现在,在构建均一化的cDNA 文库中至少有2种主要的观点:一种是基于复性动力学的原理,高丰度的cDNA 在退火条件下复性的速度快,而低丰度的cDNA 复性要很长时间,从而可以通过控制复性时间来降低丰度;另一种是基于基因组DNA 在拷贝数上具有相对均一化的性质,通过cDNA 与基因组DNA 饱和杂交而降低在文库中高拷贝存在的cDNA 的丰度。
第一种方法的掌握对技术的要求比较高,对多数人而言需要多次摸索才能找到最适条件;而后一种方法易于掌握,但有研究者根据复性动力学的原理也提出了其不利因素,即采用基因组DNA 饱和杂交的方法会因为低拷贝的表达基因拷贝数少而无法被杂交上。
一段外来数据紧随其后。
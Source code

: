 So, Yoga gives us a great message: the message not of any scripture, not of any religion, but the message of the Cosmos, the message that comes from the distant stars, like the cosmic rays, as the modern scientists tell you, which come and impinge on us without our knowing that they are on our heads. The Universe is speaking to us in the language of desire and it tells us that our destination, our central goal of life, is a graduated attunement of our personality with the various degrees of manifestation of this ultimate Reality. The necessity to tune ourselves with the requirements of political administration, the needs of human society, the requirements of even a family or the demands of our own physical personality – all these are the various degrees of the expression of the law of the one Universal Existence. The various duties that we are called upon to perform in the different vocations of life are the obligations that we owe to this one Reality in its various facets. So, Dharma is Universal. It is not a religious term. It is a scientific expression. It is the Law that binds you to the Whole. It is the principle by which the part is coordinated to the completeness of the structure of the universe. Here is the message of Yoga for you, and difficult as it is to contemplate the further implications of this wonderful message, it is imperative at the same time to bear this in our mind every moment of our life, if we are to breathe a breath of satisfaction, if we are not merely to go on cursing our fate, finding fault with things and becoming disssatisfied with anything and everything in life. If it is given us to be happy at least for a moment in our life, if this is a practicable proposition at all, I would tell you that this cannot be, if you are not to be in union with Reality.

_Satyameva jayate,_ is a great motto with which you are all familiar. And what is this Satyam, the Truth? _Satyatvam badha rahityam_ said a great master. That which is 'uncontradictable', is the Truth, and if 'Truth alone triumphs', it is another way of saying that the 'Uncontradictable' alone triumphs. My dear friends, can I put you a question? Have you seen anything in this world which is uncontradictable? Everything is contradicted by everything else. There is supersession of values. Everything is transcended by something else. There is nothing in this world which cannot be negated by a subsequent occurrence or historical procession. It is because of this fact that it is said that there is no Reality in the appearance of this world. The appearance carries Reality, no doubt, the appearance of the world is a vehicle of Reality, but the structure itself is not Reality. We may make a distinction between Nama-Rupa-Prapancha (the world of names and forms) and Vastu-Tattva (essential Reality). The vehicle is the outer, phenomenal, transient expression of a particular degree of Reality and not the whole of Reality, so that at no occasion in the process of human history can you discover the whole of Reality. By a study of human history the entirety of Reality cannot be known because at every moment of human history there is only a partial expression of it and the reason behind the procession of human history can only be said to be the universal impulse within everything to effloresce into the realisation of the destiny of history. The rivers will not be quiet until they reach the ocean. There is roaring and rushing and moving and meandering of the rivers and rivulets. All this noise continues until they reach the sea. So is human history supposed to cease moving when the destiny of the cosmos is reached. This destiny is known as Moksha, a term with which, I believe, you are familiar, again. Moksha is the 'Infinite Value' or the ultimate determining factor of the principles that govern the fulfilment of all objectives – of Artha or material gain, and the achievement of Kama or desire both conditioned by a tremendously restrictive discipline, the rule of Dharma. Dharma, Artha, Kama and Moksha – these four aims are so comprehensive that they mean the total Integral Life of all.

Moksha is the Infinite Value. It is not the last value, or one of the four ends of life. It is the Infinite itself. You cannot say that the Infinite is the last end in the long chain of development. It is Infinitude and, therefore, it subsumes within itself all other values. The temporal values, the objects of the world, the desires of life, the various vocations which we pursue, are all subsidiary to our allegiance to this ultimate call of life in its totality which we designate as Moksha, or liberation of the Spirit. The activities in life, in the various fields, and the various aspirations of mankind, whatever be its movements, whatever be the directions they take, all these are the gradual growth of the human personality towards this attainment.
目前已报到的均一化cDNA 文库多是根据第二种原理构建的,常用策略有基于PCR 技术利用cDNA 多次复性mRNA-cDNA 杂交等。
有研究报道,针对各自选择的高表达靶序列进行分析后,均一化处理后文库的高丰度表达cDNA 是处理前的0.3%~2.5%,基本满足节约筛选的要求。
均一化cDNA 文库具有以下4方面的优点:第一,在经济上具有广泛的应用空间,可以节约大量试验成本。
第二,增加克隆低丰度mRNA 的机会,适用于分析各种发育阶段或各种组织的基因表达及突变检测。
第三,与原始丰度的mRNA 拷贝数相对应的cDNA 探针与均一化的cDNA 文库作杂交,可以估计出大多数基因的表达水平及发现一些组织特异的基因。
而以往的文库构建,忽略了mRNA 丰度的影响。
第四,可以用于遗传图谱的制作和进行大规模的原位杂交,作为优化的文库系统还可以用于大规模的测序或芯片制作等研究。
2.2 差减cDNA 文库(Subtractive cDNA library)差减文库也称扣除文库,使用两种遗传背景相同或大致相同但在个别功能或特性上不同的材料(如不同基因处理细胞系或植物的近等基因系等)提取mRNA (或反转录后合成cDNA),在一定条件下用大大过量不含目的基因的一方作为驱动子( Driver )与含有目的基因的试验方( Tester )进行杂交,选择性的祛除两部分共同基因杂交形成的复合物,往往进行多次的杂交—祛除过程,最后将含有相关目的基因的未杂交部分收集后,并连接到载体形成文库。
消减杂交是构建差减cDNA 文库的核心,差减文库是否构建成功很大程度上决定于差减杂交的效率。
差减杂交的方法主要有(1)羟基磷灰石柱层析法(HAP);(2)生物素标记、链亲和蛋白结合排除法;(3)限制性内切酶技术相结合的差减方法;(4)差减抑制杂交法(SSH);(5)磁珠介导的差减法(MAST),其中SSH 法最为常用。
抑制性消减杂交技术(Suppression Subtractive Hybridization,SSH) 是DIATCHENKO 等人于1996年依据消减杂交和抑制PCR 发展出来的一种分离差异表达基因的新方法,主要用于分离两种细胞或两种组织的细胞中的差异表达基因。
它主要是利用抑制PCR 对差减杂交后丰度一致的目的材料中两端连有不同接头的差异表达片段进行指数扩增,而两端连接上同一接头的同源双链片段仅呈线形扩增,从而达到富集差异表达基因的目的。
因此应用该技术能够对两个有差异表达的材料(细胞或组织)高、中、低丰度目的基因都进行有效、快速、简便克隆。
近年来已成功应用于植物发育、肿瘤与疾病、以及外界因子诱导组织细胞中相关的应答基因的分析和克隆。
2.3 固相cDNA 文库构建cDNA 的固相合成是人们早为熟知的技术,但局限之处oligo(dT) 与纤维素胶粒或磁珠的结合比较牢固,将cDNA 洗脱下来时得率不是很高,而且以后的反应步骤也不能都在介质上进行,这可能是该技术应用并不十分广泛的原因。
最近THOMAS ROEDE 提出了一种新的cDNA 文库固相合成方法( THOMAS ROEDE,1998),克服了以前文库构建中存在的缺点,所用的酶和试剂与传统方法完全相同,不同的是cDNA 的合成和修饰均在固相支持物—磁珠上完成。
cDNA 通过一个生物素固定在链霉素偶联的磁珠上,这样在反应过程中就可以简便而迅速的实现酶和缓冲液的更换,因此它将快速与高质量的文库构建结合在一起(构建文库只需1 d),并且构建的文库适合大多数的研究目的。